Silence claims the cellblock. Each of us retreats into our own thoughts, the weight of what we’ve learned crushing any remaining optimism. Hours pass. The overhead lights dim slightly—night cycle in our windowless prison.
“You know what this means,” Stitch says.
“No, what?” Mia asks.
“If he’s watching them,” I say, knowing exactly what Stitch is thinking. “He’s watching us. Everything we do, or say, he knows. There’s no way to get a message out. No way that he won’t discover.”
A ripple of awareness passes through the cellblock.
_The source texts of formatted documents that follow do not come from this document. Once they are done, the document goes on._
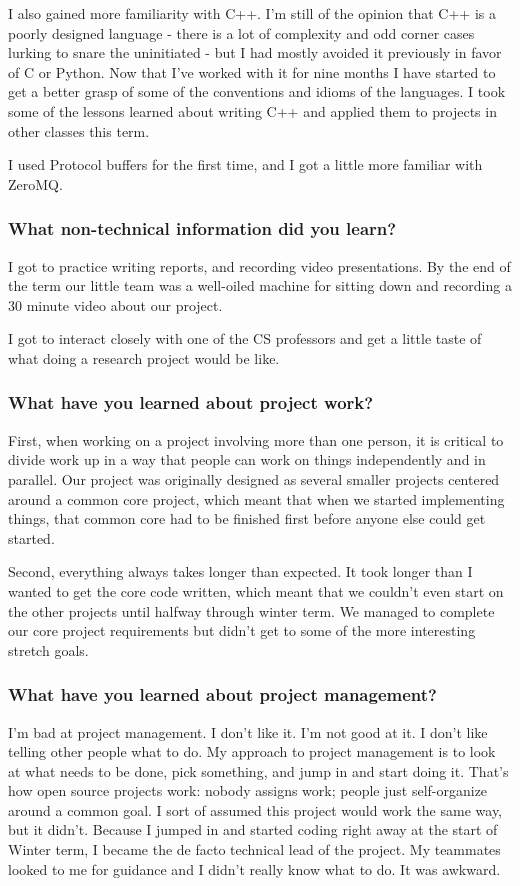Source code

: I also gained more familiarity with C++. I'm still of the opinion that C++ is a poorly designed language - there is a lot of complexity and odd corner cases lurking to snare the uninitiated - but I had mostly avoided it previously in favor of C or Python. Now that I’ve worked with it for nine months I have started to get a better grasp of some of the conventions and idioms of the languages.  I took some of the lessons learned about writing C++ and applied them to projects in other classes this term.

I used Protocol buffers for the first time, and I got a little more familiar with ZeroMQ.

\subsubsection{What non-technical information did you learn?}

I got to practice writing reports, and recording video presentations.
By the end of the term our little team was a well-oiled machine for sitting down and recording a  30 minute video about our project.

I got to interact closely with one of the CS professors and get a little taste of what doing a research project would be like.


\subsubsection{What have you learned about project work?}

First, when working on a project involving more than one person, it is critical to divide work up in a way that people can work on things independently and in parallel. Our project was originally designed as several smaller projects centered around a common core project, which meant that when we started implementing things, that common core had to be finished first before anyone else could get started.

Second, everything always takes longer than expected. It took longer than I wanted to get the core code written, which meant that we couldn’t even start on the other projects until halfway through winter term. We managed to complete our core project requirements but didn’t get to some of the more interesting stretch goals.


\subsubsection{What have you learned about project management?}
I'm bad at project management.
I don’t like it. I’m not good at it.
I don’t like telling other people what to do.
My approach to project management is to look at what needs to be done, pick something, and jump in and start doing it.
That's how open source projects work: nobody assigns work; people just self-organize around a common goal.
I sort of assumed this project would work the same way, but it didn't.
Because I jumped in and started coding right away at the start of Winter term,
I became the de facto technical lead of the project.
My teammates looked to me for guidance and I didn't really know what to do. It was awkward.

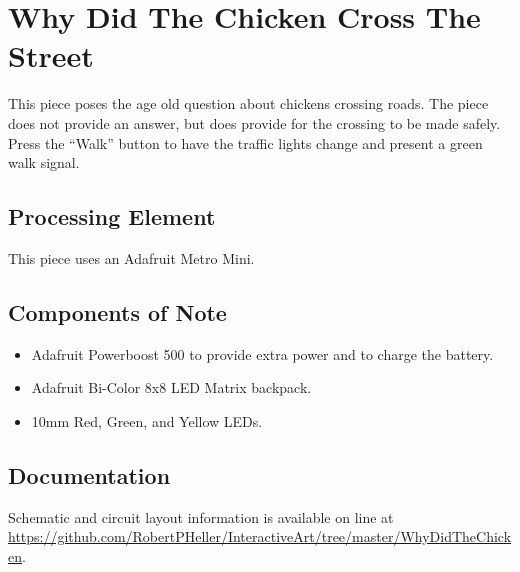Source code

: %
%
%
%
% 
%
%
%
%
%
% 
%

\section{Why Did The Chicken Cross The Street}

This piece poses the age old question about chickens crossing roads.  The 
piece does not provide an answer, but does provide for the crossing to be made 
safely.  Press the ``Walk'' button to have the traffic lights change and 
present a green walk signal.

\subsection*{Processing Element}

This piece uses an Adafruit Metro Mini. 

\subsection*{Components of Note}

\begin{itemize}
\item Adafruit Powerboost 500 to provide extra power and to charge the 
battery.
\item Adafruit Bi-Color 8x8 LED Matrix backpack.
\item 10mm Red, Green, and Yellow LEDs.
\end{itemize}

\subsection*{Documentation}

Schematic and circuit layout information is available on line at 
\url{https://github.com/RobertPHeller/InteractiveArt/tree/master/WhyDidTheChicken}.

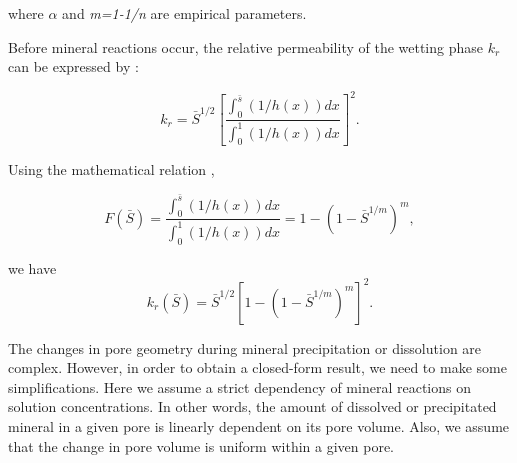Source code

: \documentclass[preprint,12pt,authoryear]{elsarticle}
\begin{document}

where $\alpha$ and \textit{m=1-1/n} are empirical parameters.

Before mineral reactions occur, the relative permeability of the wetting phase \textit{$k_{r}$} can be expressed by \citet{mualem1976new}:

\begin{equation}
\label{eq:Krh_Mua} 
k_r=\bar{S}^{1/2} [\dfrac{\int_0^{\bar{s}} (1/h(x))dx}{\int_0^1 (1/h(x))dx}]^2 .
\end{equation}

Using the mathematical relation \citep{van1980closed},

\begin{equation}
F(\bar{S})=\dfrac{\int_0^{\bar{s}} (1/h(x))dx}{\int_0^1 (1/h(x))dx}=1-(1-\bar{S}^{1/m})^m,
\end{equation}

we have
\begin{equation}
\label{eq:KrS_Mua} 
k_{r}(\bar{S})=\bar{S}^{1/2}[1-(1-\bar{S}^{1/m})^m]^2.
\end{equation}
%
%
%
%
%

The changes in pore geometry during mineral precipitation or dissolution are complex. However, in order to obtain a closed-form result, we need to make some simplifications. Here we assume a strict dependency of mineral reactions on solution concentrations. In other words, the amount of dissolved or precipitated mineral in a given pore is linearly dependent on its pore volume. Also, we assume that the change in pore volume is uniform within a given pore. 
\end{document}
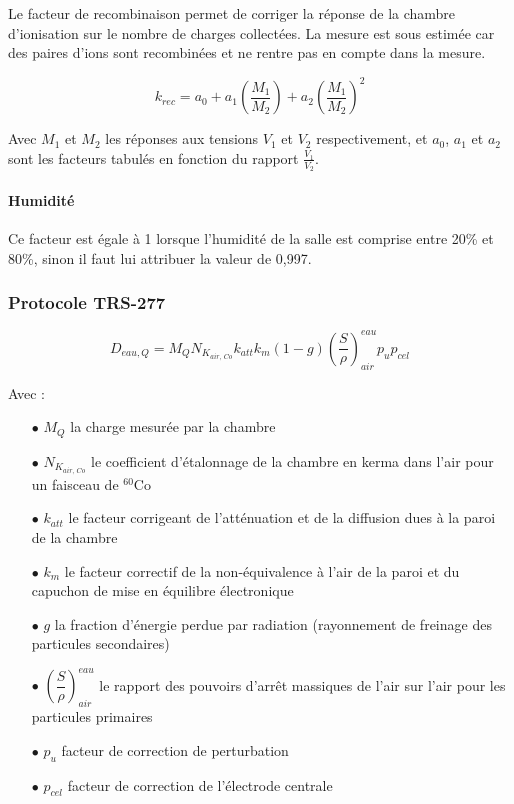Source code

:\documentclass{article}
\begin{document}
Le facteur de recombinaison permet de corriger la réponse de la chambre d'ionisation sur le nombre de charges collectées. La mesure est sous estimée car des paires d'ions sont recombinées et ne rentre pas en compte dans la mesure.

\begin{equation}
  k_{rec} = a_0 + a_1 \left(\dfrac{M_1}{M_2}\right) + a_2 \left(\dfrac{M_1}{M_2}\right) ^2
  \label{eq_rec}
\end{equation}

Avec $M_1$ et $M_2$ les réponses aux tensions $V_1$ et $V_2$ respectivement, et $a_0$, $a_1$ et $a_2$ sont les facteurs tabulés en fonction du rapport $\frac{V_1}{V_2}$.

\paragraph{Humidité}

Ce facteur est égale à 1 lorsque l'humidité de la salle est comprise entre 20\% et 80\%, sinon il faut lui attribuer la valeur de 0,997.

\subsubsection{Protocole TRS-277}

\begin{equation}
  D_{eau, Q} = M_Q N_{K_{air, \, Co}} k_{att} k_{m} (1-g) \left(\dfrac{S}{\rho}\right)^{eau}_{air} p_u p_{cel}
  \label{eq_dose_277}
\end{equation}

Avec :

\begin{itemize}
  \item[$\bullet$] $M_Q$ la charge mesurée par la chambre
  \item[$\bullet$] $N_{K_{air, \, Co}}$ le coefficient d'étalonnage de la chambre en kerma dans l'air pour un faisceau de $^{60}$Co
  \item[$\bullet$] $k_{att}$ le facteur corrigeant de l'atténuation et de la diffusion dues à la paroi de la chambre
  \item[$\bullet$] $k_m$ le facteur correctif de la non-équivalence à l'air de la paroi et du capuchon de mise en équilibre électronique
  \item[$\bullet$] $g$ la fraction d'énergie perdue par radiation (rayonnement de freinage des particules secondaires)
  \item[$\bullet$] $\left(\dfrac{S}{\rho}\right) ^{eau}_{air}$ le rapport des pouvoirs d'arrêt massiques de l'air sur l'air pour les particules primaires
  \item[$\bullet$] $p_u$ facteur de correction de perturbation
  \item[$\bullet$] $p_{cel}$ facteur de correction de l'électrode centrale
\end{itemize}
\end{document}
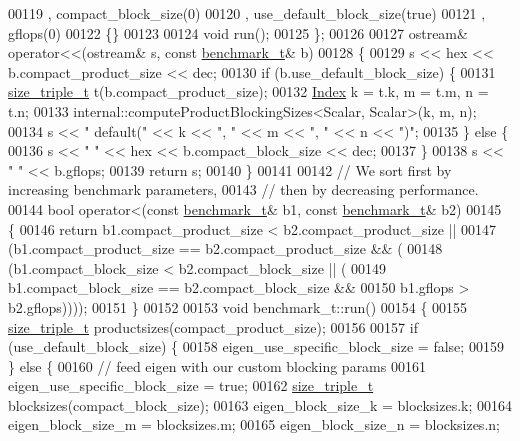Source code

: \begin{DoxyCode}
00119     , compact\_block\_size(0)
00120     , use\_default\_block\_size(true)
00121     , gflops(0)
00122   \{\}
00123 
00124   \textcolor{keywordtype}{void} run();
00125 \};
00126 
00127 ostream& operator<<(ostream& s, \textcolor{keyword}{const} \hyperlink{structbenchmark__t}{benchmark\_t}& b)
00128 \{
00129   s << hex << b.compact\_product\_size << dec;
00130   \textcolor{keywordflow}{if} (b.use\_default\_block\_size) \{
00131     \hyperlink{structsize__triple__t}{size\_triple\_t} t(b.compact\_product\_size);
00132     \hyperlink{namespace_eigen_a62e77e0933482dafde8fe197d9a2cfde}{Index} k = t.k, m = t.m, n = t.n;
00133     internal::computeProductBlockingSizes<Scalar, Scalar>(k, m, n);
00134     s << \textcolor{stringliteral}{" default("} << k << \textcolor{stringliteral}{", "} << m << \textcolor{stringliteral}{", "} << n << \textcolor{stringliteral}{")"};
00135   \} \textcolor{keywordflow}{else} \{
00136     s << \textcolor{stringliteral}{" "} << hex << b.compact\_block\_size << dec;
00137   \}
00138   s << \textcolor{stringliteral}{" "} << b.gflops;
00139   \textcolor{keywordflow}{return} s;
00140 \}
00141 
00142 \textcolor{comment}{// We sort first by increasing benchmark parameters,}
00143 \textcolor{comment}{// then by decreasing performance.}
00144 \textcolor{keywordtype}{bool} operator<(\textcolor{keyword}{const} \hyperlink{structbenchmark__t}{benchmark\_t}& b1, \textcolor{keyword}{const} \hyperlink{structbenchmark__t}{benchmark\_t}& b2)
00145 \{ 
00146   \textcolor{keywordflow}{return} b1.compact\_product\_size < b2.compact\_product\_size ||
00147            (b1.compact\_product\_size == b2.compact\_product\_size && (
00148              (b1.compact\_block\_size < b2.compact\_block\_size || (
00149                b1.compact\_block\_size == b2.compact\_block\_size &&
00150                  b1.gflops > b2.gflops))));
00151 \}
00152 
00153 \textcolor{keywordtype}{void} benchmark\_t::run()
00154 \{
00155   \hyperlink{structsize__triple__t}{size\_triple\_t} productsizes(compact\_product\_size);
00156 
00157   \textcolor{keywordflow}{if} (use\_default\_block\_size) \{
00158     eigen\_use\_specific\_block\_size = \textcolor{keyword}{false};
00159   \} \textcolor{keywordflow}{else} \{
00160     \textcolor{comment}{// feed eigen with our custom blocking params}
00161     eigen\_use\_specific\_block\_size = \textcolor{keyword}{true};
00162     \hyperlink{structsize__triple__t}{size\_triple\_t} blocksizes(compact\_block\_size);
00163     eigen\_block\_size\_k = blocksizes.k;
00164     eigen\_block\_size\_m = blocksizes.m;
00165     eigen\_block\_size\_n = blocksizes.n;

\end{DoxyCode}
“Every system has vulnerabilities,” Stitch speaks from the darkness, her voice floating between cells. “Even ones built on quantum entanglement.”
For the first time in hours, something stirs in my chest. Not hope—we’re still trapped, still collared, still forced to build weapons of mass destruction.
But a tiny flicker of possibility lights within me. But how to capitalize on it?
“If they’re using my research…” The thought coalesces slowly. “Then maybe I understand their weaknesses better than Malfor does.”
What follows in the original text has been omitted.